Poetry born of struggle

Whether the revolutionary passion of his early verse, or the more mellow vision of his later work, Jnanpith award-winner Subhas Mukhopadhyay's poetry inspired an entire generation

 
By Sumanta Banerjee
Published: Saturday 15 August 1992

Subhas Mukhopadhyay AFTER all these years, Subhas Mukhopadhyay must be used to taking awards in his stride. Long before prizes and awards came his way (starting with the Sahitya Akademi award that he won in 1964), those of us who knew Subhasda in the 1940s remember him as a soft-spoken communist poet.

Dressed in a kurta and pyjama, with a canvas bag slung across his shoulder, and a shock of dark hair (now grey), Subhasda was a familiar figure in every corner of Bengal, flitting from the CPI (Communist Party of India) office to the strike-hit industrial suburbs of Jagaddal; from the villages of Kakdwip (site of a massive peasant uprising) to the Calcutta office of the CPI newspaper, Swadhinata, (for which he wrote despatches). Out of these stirring experiences was born his poetry.

Subhas Mukhopadhyay struck a new chord in modern Bengali poetry in the late 1930s, on the eve of World War II. The poem, written on May Day, challenges conventional romantic imagery and asserts his commitment to the portrayal of the stark reality of those days:
Priyo, phul khelbar din noy odyo,
Dhwangser mukhomukhi amra,
Chokhey aar swapner nei neel modyo,
Kathphata rodey shenkey chamra.

(My love, this is not the time to play with flowers; we are face to face with the threat of destruction.
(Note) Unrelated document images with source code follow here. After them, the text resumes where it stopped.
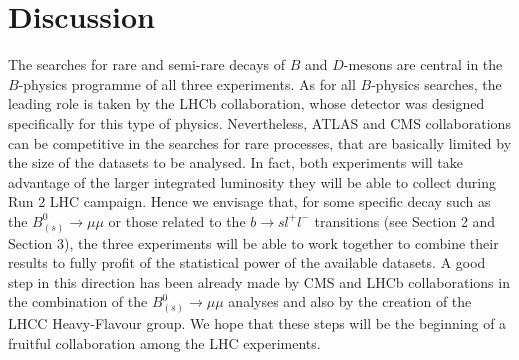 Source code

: %
%
%
%
%
%
%
%
%
\section{Discussion}
The searches for rare and semi-rare decays of $B$ and $D$-mesons are central in the $B$-physics programme of all three experiments. As for all $B$-physics searches, the leading role is taken by the LHCb collaboration, whose detector was designed specifically for this type of physics. Nevertheless, ATLAS and CMS collaborations can be competitive in the searches for rare processes, that are basically limited by the size of the datasets to be analysed. In fact, both experiments will take advantage of the larger integrated luminosity they will be able to collect during Run 2 LHC campaign. Hence we envisage that, for some specific decay such as the $B_{(s)}^0 \to \mu \mu$ or those related to the $b \to s l^+ l^-$ transitions (see Section 2 and Section 3), the three experiments will be able to work together to combine their results to fully profit of the statistical power of the available datasets. A good step in this direction has been already made by CMS and LHCb collaborations in the combination of the $B_{(s)}^0 \to \mu \mu$ analyses and also by the creation of the LHCC Heavy-Flavour group. We hope that these steps will be the beginning of a fruitful collaboration among the LHC experiments.
%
My eyes are no longer befuddled with the azure wine of dreams; my skin is baked by the scorching sun).

The poet then calls upon his love to listen to life-asserting music -- emerging from the factory siren and the songs sung by the hammer and the sickle! I am not sure whether Subhasda will be happy with my translation of this verse, composed when he was perhaps in his early 20s. He might dismiss the poem now as an impulsive expression of infantile revolutionary zeal. But for those of us who grew up with his poems, they still remain a part of our emotional and cultural existence.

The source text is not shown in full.